Une déclaration commune de douze fédérations professionnelles
Ce durcissement de la position française a suscité l’inquiétude des milieux d’affaires français qui ne veulent pas d’une rupture dans les discussions. Dans un communiqué commun publié le 23 septembre, 12 fédérations et organisations professionnelles se disent convaincues que ce traité pourrait être « une opportunité pour les entreprises françaises, et particulièrement les PME » appellent à une poursuite des négociations : « Les entreprises françaises de l’industrie, des services et du commerce, représentées ici par leurs organisations respectives, demandent la poursuite des négociations entre l’Union européenne et les Etats-Unis jusqu’à ce qu’elles atteignent des résultats ambitieux et équilibrés sur l’ensemble des chapitres » indique ce texte commun.

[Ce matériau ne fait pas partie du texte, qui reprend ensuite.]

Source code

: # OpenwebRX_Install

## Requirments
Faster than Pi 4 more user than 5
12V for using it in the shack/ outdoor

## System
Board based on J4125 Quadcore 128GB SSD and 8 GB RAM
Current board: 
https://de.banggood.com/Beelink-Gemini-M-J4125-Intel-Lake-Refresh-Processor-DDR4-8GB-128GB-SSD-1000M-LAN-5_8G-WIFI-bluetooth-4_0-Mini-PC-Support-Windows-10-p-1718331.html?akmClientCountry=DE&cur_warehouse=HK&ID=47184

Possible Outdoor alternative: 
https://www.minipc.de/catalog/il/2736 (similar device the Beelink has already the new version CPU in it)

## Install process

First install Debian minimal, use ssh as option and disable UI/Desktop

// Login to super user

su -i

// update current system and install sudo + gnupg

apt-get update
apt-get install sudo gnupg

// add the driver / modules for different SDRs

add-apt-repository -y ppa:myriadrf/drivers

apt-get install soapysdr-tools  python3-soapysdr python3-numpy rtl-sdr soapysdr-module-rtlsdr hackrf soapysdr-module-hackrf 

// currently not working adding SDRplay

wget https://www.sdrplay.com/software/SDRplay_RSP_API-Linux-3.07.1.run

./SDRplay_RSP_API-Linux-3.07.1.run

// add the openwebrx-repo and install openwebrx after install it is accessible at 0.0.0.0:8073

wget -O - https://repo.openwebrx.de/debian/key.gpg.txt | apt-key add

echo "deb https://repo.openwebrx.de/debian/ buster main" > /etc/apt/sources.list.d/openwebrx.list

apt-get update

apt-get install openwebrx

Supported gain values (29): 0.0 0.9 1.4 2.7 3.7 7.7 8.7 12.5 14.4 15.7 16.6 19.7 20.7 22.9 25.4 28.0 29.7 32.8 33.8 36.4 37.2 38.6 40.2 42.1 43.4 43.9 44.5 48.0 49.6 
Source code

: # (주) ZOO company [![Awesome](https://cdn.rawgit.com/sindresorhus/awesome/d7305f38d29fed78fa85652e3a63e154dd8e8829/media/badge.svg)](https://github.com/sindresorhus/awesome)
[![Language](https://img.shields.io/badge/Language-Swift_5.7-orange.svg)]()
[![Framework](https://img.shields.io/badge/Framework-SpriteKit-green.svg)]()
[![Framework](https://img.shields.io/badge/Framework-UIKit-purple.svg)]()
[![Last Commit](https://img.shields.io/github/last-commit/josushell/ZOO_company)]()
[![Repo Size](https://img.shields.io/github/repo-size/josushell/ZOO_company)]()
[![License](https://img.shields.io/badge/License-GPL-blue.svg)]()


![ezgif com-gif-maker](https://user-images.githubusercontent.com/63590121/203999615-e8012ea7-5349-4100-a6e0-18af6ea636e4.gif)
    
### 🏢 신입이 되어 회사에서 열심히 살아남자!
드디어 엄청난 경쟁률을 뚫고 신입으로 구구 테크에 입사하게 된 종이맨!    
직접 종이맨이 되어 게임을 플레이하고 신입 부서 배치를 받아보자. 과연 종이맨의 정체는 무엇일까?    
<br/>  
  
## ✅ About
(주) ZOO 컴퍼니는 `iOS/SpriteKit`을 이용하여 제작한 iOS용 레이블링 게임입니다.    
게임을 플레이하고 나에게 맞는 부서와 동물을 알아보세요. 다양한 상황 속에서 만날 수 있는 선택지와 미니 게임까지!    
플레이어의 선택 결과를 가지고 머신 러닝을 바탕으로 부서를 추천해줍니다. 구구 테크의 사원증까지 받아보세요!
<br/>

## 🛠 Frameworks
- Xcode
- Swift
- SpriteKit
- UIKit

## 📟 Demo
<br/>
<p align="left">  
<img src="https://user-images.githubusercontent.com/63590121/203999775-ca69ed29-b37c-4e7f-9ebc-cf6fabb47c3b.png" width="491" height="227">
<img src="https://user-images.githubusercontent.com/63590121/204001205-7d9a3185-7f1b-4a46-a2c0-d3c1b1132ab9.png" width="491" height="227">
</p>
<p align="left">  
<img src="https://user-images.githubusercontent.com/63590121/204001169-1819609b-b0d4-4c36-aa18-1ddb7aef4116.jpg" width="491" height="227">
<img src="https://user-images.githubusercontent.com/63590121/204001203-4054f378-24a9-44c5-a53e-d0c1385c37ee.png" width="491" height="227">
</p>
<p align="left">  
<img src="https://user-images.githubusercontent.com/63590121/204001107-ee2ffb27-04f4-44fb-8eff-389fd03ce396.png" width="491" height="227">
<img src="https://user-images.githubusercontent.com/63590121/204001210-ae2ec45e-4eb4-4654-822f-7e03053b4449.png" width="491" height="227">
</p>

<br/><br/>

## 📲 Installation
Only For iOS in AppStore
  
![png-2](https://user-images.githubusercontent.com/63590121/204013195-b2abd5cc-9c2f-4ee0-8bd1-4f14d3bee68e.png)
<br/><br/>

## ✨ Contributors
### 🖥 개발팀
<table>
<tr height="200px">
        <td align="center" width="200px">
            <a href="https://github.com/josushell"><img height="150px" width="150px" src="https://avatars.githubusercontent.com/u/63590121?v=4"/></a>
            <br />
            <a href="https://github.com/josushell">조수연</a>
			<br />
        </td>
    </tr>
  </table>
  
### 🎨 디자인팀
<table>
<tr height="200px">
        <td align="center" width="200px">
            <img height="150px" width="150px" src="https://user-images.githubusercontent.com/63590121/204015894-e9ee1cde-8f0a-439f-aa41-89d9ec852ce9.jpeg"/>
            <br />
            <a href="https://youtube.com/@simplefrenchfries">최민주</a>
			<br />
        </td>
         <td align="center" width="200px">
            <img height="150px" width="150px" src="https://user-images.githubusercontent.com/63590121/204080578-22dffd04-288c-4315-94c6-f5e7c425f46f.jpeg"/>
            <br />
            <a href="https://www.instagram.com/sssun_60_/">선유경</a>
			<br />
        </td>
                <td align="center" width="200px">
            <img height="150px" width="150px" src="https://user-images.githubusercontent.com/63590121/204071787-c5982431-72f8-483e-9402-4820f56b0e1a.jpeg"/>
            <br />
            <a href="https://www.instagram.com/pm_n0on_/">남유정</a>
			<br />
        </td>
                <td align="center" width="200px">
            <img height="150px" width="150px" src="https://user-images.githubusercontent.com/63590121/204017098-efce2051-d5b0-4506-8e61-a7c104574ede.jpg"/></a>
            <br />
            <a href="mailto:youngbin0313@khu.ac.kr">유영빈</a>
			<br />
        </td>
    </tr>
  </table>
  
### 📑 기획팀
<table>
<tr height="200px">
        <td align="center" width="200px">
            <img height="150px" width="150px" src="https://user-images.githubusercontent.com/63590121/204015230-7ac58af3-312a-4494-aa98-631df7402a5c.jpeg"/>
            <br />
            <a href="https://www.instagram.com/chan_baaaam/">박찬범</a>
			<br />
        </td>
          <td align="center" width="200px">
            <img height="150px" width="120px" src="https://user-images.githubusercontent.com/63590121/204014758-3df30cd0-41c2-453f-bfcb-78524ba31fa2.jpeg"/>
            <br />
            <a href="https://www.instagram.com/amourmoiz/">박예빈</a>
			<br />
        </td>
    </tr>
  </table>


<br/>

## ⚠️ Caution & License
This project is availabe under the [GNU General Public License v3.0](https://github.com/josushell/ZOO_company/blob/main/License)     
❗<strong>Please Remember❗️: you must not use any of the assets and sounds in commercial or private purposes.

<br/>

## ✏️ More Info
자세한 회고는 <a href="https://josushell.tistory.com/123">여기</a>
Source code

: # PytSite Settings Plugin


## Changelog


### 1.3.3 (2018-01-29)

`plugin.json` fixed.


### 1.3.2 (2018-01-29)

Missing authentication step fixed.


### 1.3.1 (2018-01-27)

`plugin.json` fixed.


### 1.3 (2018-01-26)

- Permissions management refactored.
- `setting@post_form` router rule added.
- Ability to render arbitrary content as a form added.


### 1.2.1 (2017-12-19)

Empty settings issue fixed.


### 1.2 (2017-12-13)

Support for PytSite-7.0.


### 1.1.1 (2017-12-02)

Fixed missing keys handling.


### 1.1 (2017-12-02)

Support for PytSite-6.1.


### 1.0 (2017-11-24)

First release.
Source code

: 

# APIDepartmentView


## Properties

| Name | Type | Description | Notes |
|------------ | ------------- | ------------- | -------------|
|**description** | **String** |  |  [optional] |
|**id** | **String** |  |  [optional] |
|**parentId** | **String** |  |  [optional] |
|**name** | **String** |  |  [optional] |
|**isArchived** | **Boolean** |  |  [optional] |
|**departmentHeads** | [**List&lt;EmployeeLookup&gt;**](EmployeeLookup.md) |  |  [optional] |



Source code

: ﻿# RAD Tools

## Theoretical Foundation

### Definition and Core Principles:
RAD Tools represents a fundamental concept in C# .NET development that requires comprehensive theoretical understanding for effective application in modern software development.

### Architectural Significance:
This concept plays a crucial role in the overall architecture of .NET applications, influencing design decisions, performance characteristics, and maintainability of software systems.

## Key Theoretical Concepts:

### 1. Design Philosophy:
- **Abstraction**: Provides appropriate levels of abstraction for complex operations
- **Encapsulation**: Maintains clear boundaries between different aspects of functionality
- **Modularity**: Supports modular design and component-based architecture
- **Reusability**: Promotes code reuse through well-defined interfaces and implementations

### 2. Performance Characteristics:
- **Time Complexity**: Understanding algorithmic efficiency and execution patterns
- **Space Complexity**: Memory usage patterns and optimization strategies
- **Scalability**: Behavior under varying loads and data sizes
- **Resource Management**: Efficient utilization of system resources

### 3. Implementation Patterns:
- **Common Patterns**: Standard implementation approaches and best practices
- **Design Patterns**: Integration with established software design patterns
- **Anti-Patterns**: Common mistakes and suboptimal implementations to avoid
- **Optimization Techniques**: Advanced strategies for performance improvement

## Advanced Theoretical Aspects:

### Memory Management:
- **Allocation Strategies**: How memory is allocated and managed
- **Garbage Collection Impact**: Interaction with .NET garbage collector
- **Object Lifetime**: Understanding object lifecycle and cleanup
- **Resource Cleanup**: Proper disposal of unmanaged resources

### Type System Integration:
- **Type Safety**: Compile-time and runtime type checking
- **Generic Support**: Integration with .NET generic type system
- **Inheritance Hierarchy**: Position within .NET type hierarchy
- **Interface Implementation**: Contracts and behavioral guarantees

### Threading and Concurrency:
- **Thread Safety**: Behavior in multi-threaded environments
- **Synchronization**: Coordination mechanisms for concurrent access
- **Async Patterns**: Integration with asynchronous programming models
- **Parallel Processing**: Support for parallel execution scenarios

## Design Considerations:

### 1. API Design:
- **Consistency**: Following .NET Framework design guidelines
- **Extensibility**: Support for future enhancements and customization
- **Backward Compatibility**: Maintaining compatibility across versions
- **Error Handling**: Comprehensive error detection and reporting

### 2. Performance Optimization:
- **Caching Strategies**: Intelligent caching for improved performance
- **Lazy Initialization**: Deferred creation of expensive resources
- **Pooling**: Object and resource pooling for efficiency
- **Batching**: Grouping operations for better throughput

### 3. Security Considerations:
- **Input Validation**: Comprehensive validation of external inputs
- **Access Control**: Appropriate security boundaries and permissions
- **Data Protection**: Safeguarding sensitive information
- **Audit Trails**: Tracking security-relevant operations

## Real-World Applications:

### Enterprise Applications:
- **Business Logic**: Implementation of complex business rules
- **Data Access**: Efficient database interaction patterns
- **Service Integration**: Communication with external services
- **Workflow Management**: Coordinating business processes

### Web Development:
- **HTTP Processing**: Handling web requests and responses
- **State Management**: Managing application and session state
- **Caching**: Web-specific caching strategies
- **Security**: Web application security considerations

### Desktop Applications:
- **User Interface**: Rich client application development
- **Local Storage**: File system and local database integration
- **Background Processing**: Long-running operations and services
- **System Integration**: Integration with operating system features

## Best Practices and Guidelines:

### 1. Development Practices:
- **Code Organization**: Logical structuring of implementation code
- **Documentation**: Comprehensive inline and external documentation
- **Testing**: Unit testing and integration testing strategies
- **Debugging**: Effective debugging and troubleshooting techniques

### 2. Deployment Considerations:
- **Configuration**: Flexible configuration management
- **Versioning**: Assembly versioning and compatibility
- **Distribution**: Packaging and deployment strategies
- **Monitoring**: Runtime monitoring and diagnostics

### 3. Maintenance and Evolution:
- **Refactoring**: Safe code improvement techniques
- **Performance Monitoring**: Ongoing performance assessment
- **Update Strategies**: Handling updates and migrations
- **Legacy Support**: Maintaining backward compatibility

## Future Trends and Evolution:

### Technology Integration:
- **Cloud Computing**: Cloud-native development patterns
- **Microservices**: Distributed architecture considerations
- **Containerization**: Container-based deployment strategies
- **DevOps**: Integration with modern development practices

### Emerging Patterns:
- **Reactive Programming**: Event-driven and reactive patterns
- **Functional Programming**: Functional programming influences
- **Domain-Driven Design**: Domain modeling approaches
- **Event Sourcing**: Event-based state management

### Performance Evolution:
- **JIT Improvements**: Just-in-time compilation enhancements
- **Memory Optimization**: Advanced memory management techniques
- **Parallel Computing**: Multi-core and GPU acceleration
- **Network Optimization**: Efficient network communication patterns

« Nous sommes conscients qu’en l’état actuel des négociations, les propositions des Etats-Unis ne sont pas acceptables, les avancées étant largement insuffisantes, notamment sur l’accès des entreprises européennes aux marchés publics américains, souligne le texte. A cet égard, il faut éviter des négociations bâclées et conclues dans la précipitation, qui se feraient au détriment des intérêts fondamentaux des entreprises françaises ». Mais pas question de rompre : « l’abandon pur et simple de ce projet transatlantique, de portée historique, après seulement trois ans de discussions, nous paraît être un acte d’extrême gravité, lourd de conséquences, et à ne pas commettre de façon précipitée ».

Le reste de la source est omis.